Exterior ballistics. Bomb dropping. Internal ballistics.” (http://archive.org/stream/riceuniversityge194243hous/riceuniversityge194243hous_djvu.txt … on p 78 or 79)
In 1946, Rice prof. C.W. Heaps published “A Laboratory Experiment on Bomb Dropping,” American Journal of Physics, XIV, No. 3 (May-June, 1946), 210–211. (Graduate Announcements for 1948-49, p. 67 http://www.dspace.rice.edu/bitstream/handle/1911/62652/article_RIP352_gradannounce.pdf?sequence=1)
Predicting ballistic trajectories was one of the top research efforts for the U.S. military in the WWII timeframe (along with radar and the atom bomb).
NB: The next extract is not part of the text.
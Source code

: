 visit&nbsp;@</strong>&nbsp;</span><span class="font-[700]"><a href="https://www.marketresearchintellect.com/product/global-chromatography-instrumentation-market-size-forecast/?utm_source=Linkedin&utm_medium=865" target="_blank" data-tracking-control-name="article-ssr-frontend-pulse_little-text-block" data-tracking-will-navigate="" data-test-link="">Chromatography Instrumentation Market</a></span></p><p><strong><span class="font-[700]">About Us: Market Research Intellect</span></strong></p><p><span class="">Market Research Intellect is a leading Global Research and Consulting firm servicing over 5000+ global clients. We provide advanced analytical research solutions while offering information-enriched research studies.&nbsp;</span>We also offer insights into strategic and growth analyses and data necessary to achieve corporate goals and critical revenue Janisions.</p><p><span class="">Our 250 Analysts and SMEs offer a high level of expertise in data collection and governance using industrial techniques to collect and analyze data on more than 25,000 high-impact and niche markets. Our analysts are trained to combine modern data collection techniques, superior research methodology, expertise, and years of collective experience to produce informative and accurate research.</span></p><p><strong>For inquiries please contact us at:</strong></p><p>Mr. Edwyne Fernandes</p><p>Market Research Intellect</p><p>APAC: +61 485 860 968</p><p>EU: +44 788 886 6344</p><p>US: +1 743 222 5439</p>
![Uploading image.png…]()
It was the first task given the women programmers of the ENIAC, the first general purpose electronic computer. (http://www.columbia.edu/cu/computinghistory/eniac.html)
Maybe Peter Almond (see comments to http://ricehistorycorner.com/2011/03/24/the-physics-building-and-h-a-wilson/) has more info on this subject.
Hey, that’s great, Mike! I figured I’d done my duty by watching the movie, didn’t think to actually do any, you know, research.
I think I need to watch the movie too.
“It’s the Curies! We must flee!”
Made me laugh.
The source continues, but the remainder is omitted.